Report the number of lines in the data where the word "etti" appears, and add no other text.

Data section =>
- Opening Delimiter -
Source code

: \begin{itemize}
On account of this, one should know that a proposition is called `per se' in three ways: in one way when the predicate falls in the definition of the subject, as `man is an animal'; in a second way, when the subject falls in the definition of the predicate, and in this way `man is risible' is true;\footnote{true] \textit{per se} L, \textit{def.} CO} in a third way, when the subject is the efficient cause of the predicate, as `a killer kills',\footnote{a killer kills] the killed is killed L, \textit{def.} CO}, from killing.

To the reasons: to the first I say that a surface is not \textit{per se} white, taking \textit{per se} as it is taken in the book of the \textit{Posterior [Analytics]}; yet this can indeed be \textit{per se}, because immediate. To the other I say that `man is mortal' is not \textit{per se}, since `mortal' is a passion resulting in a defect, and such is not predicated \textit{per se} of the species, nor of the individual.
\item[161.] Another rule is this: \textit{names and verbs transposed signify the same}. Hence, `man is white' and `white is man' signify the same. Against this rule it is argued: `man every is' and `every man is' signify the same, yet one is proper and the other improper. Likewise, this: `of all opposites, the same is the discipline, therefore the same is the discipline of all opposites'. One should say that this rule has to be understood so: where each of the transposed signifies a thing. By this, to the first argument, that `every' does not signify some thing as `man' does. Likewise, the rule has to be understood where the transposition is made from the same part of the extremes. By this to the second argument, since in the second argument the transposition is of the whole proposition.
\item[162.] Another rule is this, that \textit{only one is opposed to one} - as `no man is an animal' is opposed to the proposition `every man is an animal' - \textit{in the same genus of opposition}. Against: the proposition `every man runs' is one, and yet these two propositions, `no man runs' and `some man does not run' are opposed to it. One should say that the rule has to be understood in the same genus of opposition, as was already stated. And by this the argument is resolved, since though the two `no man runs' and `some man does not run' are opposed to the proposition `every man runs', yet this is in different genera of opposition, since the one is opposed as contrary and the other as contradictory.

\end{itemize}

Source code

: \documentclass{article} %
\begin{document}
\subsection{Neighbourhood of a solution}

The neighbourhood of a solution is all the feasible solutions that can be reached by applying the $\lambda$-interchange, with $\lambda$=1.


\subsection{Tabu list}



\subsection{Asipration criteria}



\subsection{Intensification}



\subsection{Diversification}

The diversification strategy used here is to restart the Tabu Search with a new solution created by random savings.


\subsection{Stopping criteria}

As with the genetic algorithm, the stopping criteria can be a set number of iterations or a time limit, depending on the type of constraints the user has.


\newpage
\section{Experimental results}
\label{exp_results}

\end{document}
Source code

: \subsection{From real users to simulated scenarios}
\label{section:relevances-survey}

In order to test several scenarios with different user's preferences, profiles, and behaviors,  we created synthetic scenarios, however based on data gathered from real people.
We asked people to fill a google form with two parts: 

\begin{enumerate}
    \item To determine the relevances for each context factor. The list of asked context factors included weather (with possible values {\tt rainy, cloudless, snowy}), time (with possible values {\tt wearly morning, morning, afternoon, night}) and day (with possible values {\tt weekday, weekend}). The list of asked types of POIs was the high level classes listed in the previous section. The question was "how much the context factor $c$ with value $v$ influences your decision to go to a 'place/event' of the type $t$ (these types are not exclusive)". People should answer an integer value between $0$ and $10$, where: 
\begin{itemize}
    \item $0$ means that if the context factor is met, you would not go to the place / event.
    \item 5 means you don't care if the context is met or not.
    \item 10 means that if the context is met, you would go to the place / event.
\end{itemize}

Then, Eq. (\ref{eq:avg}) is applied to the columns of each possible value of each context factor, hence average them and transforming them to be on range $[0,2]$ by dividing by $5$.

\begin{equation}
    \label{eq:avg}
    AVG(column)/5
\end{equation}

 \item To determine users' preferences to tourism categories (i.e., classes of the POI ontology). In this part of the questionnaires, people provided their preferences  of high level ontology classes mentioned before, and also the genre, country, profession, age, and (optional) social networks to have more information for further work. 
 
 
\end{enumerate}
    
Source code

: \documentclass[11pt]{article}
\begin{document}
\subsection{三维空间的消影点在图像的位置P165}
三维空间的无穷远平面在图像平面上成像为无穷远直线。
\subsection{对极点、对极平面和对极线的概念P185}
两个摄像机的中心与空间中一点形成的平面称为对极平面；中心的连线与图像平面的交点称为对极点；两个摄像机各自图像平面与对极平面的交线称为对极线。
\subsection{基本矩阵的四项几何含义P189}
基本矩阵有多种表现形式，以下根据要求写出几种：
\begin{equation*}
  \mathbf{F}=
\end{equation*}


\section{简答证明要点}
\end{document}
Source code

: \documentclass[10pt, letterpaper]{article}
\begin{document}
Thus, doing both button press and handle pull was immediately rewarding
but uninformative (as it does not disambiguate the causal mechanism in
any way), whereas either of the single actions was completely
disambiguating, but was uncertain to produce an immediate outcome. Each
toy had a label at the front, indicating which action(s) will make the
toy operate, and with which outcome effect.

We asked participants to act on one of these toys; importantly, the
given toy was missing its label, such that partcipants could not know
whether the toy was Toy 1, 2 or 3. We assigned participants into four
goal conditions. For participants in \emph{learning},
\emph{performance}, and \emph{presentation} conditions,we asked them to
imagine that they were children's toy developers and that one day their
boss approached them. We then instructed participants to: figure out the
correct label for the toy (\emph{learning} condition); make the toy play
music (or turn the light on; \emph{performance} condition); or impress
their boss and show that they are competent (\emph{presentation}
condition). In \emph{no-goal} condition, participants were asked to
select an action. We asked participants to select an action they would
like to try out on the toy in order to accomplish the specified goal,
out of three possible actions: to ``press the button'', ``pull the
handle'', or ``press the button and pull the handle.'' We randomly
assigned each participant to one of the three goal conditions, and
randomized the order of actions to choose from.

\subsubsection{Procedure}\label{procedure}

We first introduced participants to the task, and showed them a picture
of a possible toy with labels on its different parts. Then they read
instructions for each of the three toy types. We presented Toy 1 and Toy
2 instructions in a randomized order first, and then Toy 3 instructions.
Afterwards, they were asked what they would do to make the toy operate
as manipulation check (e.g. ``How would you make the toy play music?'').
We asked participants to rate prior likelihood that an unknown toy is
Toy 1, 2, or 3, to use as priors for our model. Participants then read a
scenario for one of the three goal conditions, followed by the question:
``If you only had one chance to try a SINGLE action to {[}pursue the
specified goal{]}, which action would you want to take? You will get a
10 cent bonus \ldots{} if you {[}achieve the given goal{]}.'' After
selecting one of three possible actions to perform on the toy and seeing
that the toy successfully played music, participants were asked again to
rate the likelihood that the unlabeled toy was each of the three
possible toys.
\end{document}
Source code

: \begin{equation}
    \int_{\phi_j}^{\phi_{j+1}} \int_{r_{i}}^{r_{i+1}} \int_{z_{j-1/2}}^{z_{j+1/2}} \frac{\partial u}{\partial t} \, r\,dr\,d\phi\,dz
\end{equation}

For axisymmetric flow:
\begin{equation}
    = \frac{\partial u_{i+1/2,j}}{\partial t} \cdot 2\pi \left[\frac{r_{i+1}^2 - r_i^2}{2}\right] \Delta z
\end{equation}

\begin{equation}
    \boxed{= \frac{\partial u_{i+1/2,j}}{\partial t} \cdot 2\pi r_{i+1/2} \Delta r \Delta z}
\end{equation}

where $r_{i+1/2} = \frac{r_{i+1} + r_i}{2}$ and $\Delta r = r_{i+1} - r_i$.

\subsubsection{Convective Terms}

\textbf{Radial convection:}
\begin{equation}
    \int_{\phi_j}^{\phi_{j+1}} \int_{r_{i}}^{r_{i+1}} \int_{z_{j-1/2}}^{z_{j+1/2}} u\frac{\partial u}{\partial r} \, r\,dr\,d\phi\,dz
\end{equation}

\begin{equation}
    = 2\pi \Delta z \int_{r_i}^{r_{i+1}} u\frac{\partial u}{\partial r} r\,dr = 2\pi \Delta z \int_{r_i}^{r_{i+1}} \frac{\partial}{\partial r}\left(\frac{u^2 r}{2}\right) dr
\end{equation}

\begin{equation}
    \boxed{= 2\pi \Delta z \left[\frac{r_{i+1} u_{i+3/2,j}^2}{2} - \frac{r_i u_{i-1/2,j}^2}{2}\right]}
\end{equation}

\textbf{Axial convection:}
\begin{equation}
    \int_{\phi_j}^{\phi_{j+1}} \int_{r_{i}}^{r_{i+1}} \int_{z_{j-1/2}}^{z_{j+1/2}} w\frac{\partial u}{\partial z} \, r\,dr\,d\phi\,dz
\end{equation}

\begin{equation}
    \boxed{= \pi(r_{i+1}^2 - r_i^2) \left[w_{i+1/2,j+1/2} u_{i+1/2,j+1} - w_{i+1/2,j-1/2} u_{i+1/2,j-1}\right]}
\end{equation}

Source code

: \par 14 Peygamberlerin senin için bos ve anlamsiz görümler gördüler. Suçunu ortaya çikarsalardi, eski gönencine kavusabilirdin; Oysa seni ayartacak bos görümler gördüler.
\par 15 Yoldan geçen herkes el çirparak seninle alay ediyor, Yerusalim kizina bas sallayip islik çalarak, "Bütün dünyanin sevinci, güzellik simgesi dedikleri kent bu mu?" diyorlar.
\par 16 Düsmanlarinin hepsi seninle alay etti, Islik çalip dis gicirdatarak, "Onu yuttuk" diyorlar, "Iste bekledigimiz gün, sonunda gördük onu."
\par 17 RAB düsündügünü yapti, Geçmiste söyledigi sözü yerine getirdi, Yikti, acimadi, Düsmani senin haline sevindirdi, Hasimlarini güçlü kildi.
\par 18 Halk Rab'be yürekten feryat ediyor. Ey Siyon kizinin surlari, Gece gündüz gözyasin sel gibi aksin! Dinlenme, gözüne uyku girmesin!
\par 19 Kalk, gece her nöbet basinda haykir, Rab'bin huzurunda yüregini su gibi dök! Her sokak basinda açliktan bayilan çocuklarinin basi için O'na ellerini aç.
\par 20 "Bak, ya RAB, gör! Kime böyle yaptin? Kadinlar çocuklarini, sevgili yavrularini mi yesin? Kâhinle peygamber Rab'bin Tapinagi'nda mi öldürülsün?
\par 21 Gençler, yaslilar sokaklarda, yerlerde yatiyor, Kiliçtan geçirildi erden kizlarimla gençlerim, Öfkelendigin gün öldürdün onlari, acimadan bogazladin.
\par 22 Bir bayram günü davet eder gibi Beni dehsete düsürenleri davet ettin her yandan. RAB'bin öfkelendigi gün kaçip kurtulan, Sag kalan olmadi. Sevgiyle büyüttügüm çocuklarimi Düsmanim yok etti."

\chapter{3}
- Closing Delimiter -
Response to the task => 2